December 2, 2016

NDAA to Reinstate GAO Task Order Jurisdiction

Holland & Knight Government Contracts Blog
Gregory R. Hallmark

It appears that, at long last, the Government Accountability Office (GAO) will have permanent jurisdiction over task and delivery orders exceeding certain thresholds.

The right of federal contractors to protest agencies' actions with respect to task and delivery order procurements has recently been in a maddening state of flux.  The Federal Acquisition Streamlining Act of 1994 (FASA) initially barred all protests of task and delivery orders under multiple-award contracts except in limited circumstances.  But Congress amended FASA in 2008 to provide, generally, that a task order procurement may be protested if the order is valued at $10 million or more and that such protests may only be brought at GAO.  Critically, Congress also put an expiration date on GAO's task order jurisdiction.  While Congress subsequently removed the expiration date for defense agency task order procurements, it did not do so for civilian agencies.  As a consequence, GAO's jurisdiction over civilian agency task orders expired on October 1, 2016.  Its jurisdiction over defense agency task orders remains in place. 

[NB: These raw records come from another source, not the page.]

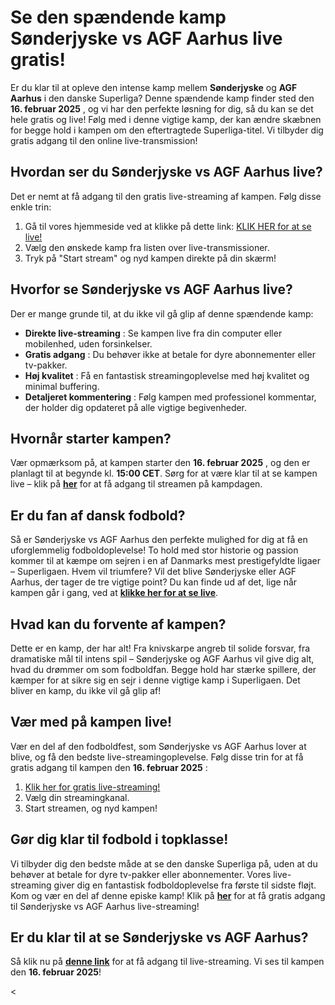 # Se den spændende kamp Sønderjyske vs AGF Aarhus live gratis!

Er du klar til at opleve den intense kamp mellem **Sønderjyske** og **AGF Aarhus** i den danske Superliga? Denne spændende kamp finder sted den **16. februar 2025** , og vi har den perfekte løsning for dig, så du kan se det hele gratis og live! Følg med i denne vigtige kamp, der kan ændre skæbnen for begge hold i kampen om den eftertragtede Superliga-titel. Vi tilbyder dig gratis adgang til den online live-transmission!

## Hvordan ser du Sønderjyske vs AGF Aarhus live?

Det er nemt at få adgang til den gratis live-streaming af kampen. Følg disse enkle trin:

1. Gå til vores hjemmeside ved at klikke på dette link: [KLIK HER for at se live!](https://tinyurl.com/livestreamfreeo?st=S%C3%B8nderjyske+vs+AGF+Aarhus&si=ghc)
2. Vælg den ønskede kamp fra listen over live-transmissioner.
3. Tryk på "Start stream" og nyd kampen direkte på din skærm!

## Hvorfor se Sønderjyske vs AGF Aarhus live?

Der er mange grunde til, at du ikke vil gå glip af denne spændende kamp:

- **Direkte live-streaming** : Se kampen live fra din computer eller mobilenhed, uden forsinkelser.
- **Gratis adgang** : Du behøver ikke at betale for dyre abonnementer eller tv-pakker.
- **Høj kvalitet** : Få en fantastisk streamingoplevelse med høj kvalitet og minimal buffering.
- **Detaljeret kommentering** : Følg kampen med professionel kommentar, der holder dig opdateret på alle vigtige begivenheder.

## Hvornår starter kampen?

Vær opmærksom på, at kampen starter den **16. februar 2025** , og den er planlagt til at begynde kl. **15:00 CET**. Sørg for at være klar til at se kampen live – klik på [**her**](https://tinyurl.com/livestreamfreeo?st=S%C3%B8nderjyske+vs+AGF+Aarhus&si=ghc) for at få adgang til streamen på kampdagen.

## Er du fan af dansk fodbold?

Så er Sønderjyske vs AGF Aarhus den perfekte mulighed for dig at få en uforglemmelig fodboldoplevelse! To hold med stor historie og passion kommer til at kæmpe om sejren i en af Danmarks mest prestigefyldte ligaer – Superligaen. Hvem vil triumfere? Vil det blive Sønderjyske eller AGF Aarhus, der tager de tre vigtige point? Du kan finde ud af det, lige når kampen går i gang, ved at [**klikke her for at se live**](https://tinyurl.com/livestreamfreeo?st=S%C3%B8nderjyske+vs+AGF+Aarhus&si=ghc).

## Hvad kan du forvente af kampen?

Dette er en kamp, der har alt! Fra knivskarpe angreb til solide forsvar, fra dramatiske mål til intens spil – Sønderjyske og AGF Aarhus vil give dig alt, hvad du drømmer om som fodboldfan. Begge hold har stærke spillere, der kæmper for at sikre sig en sejr i denne vigtige kamp i Superligaen. Det bliver en kamp, du ikke vil gå glip af!

## Vær med på kampen live!

Vær en del af den fodboldfest, som Sønderjyske vs AGF Aarhus lover at blive, og få den bedste live-streamingoplevelse. Følg disse trin for at få gratis adgang til kampen den **16. februar 2025** :

1. [Klik her for gratis live-streaming!](https://tinyurl.com/livestreamfreeo?st=S%C3%B8nderjyske+vs+AGF+Aarhus&si=ghc)
2. Vælg din streamingkanal.
3. Start streamen, og nyd kampen!

## Gør dig klar til fodbold i topklasse!

Vi tilbyder dig den bedste måde at se den danske Superliga på, uden at du behøver at betale for dyre tv-pakker eller abonnementer. Vores live-streaming giver dig en fantastisk fodboldoplevelse fra første til sidste fløjt. Kom og vær en del af denne episke kamp! Klik på [**her**](https://tinyurl.com/livestreamfreeo?st=S%C3%B8nderjyske+vs+AGF+Aarhus&si=ghc) for at få gratis adgang til Sønderjyske vs AGF Aarhus live-streaming!

## Er du klar til at se Sønderjyske vs AGF Aarhus?

Så klik nu på [**denne link**](https://tinyurl.com/livestreamfreeo?st=S%C3%B8nderjyske+vs+AGF+Aarhus&si=ghc) for at få adgang til live-streaming. Vi ses til kampen den **16. februar 2025**!

\<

Meanwhile, competing versions of the 2017 National Defense Authorization Act (NDAA) legislation would either reinstate GAO's jurisdiction over civilian agency task orders (the House version) or eliminate it for all agency task orders (the Senate version). 

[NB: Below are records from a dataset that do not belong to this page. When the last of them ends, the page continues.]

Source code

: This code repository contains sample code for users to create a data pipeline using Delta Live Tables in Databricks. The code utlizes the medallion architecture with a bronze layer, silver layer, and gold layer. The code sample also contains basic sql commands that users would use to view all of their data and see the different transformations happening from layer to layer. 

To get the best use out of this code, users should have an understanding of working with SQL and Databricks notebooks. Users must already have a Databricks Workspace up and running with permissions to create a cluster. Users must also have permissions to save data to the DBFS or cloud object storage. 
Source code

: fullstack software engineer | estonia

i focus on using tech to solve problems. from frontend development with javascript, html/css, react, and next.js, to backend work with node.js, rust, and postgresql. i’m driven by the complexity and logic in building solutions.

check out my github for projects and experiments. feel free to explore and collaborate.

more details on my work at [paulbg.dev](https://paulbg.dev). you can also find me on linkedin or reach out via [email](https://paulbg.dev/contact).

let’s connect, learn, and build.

Events this week highlighted the significance of Congress's decision.  GAO issued two decisions dismissing protests, without reviewing their merits, due to the October 1 expiration of its civilian agency task order jurisdiction.  In Analytic Strategies LLC; Gemini Industries, Inc., B-413758.2, Nov. 28, 2016 and HP Enterprise Services, LLC, B-413382.2, Nov. 30, 2016, GAO held that even though the task orders were for services to be performed for the Department of Defense, they were civilian agency task orders for purposes of GAO's jurisdiction because they were issued by the General Services Administration under GSA's OASIS and ALLIANT multiple-award IDIQ contracts, respectively.  Because the protests were filed after September 30, 2016, GAO had no jurisdiction to hear them. 

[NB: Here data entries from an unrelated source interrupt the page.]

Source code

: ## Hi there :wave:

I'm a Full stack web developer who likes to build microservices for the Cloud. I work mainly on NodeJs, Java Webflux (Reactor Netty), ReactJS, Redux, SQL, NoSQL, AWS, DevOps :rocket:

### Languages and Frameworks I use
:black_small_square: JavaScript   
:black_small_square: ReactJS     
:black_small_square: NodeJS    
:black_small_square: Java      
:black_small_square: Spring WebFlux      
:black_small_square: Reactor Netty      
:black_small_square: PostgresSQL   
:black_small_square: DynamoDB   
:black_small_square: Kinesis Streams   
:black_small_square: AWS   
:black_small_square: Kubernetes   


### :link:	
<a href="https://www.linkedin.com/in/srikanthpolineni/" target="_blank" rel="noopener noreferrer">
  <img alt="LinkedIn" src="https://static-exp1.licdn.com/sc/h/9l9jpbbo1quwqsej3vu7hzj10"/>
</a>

That procurements are conducted as task orders rather than stand-alone contracts does not mean they are trivial; the Analytic Strategies decision notes that the task order in question was estimated to be worth up to $132 million. Indeed, this is precisely why Congress amended FASA in 2008 to allow for protests on task orders over $10 million.   

Just as GAO issued those decisions, word came that Congress appears set to restore GAO's task order jurisdiction permanently.  On Wednesday, November 30, 2016, the NDAA emerged from the conference committee appointed to reconcile the House and Senate versions.  A Conference Report that includes the text of the negotiated NDAA indicates that a compromise was reached that will permanently authorize protests of task orders at civilian agencies by repealing the "expiration date" provision.  While the Senate's earlier effort to eliminate protests for defense agency task order procurements was dropped, the compromise NDAA will increase the threshold to protest defense agency task orders from $10 million to $25 million.  (See § 835.)  The threshold to protest civilian agency task orders will remain $10 million. 

In sum, if this new version of the NDAA is enacted, contractors may once again protest task orders issued by either civilian or defense agencies at GAO—but only if the order is worth at least $10 million if issued by a civilian agency or at least $25 million if issued by a defense agency.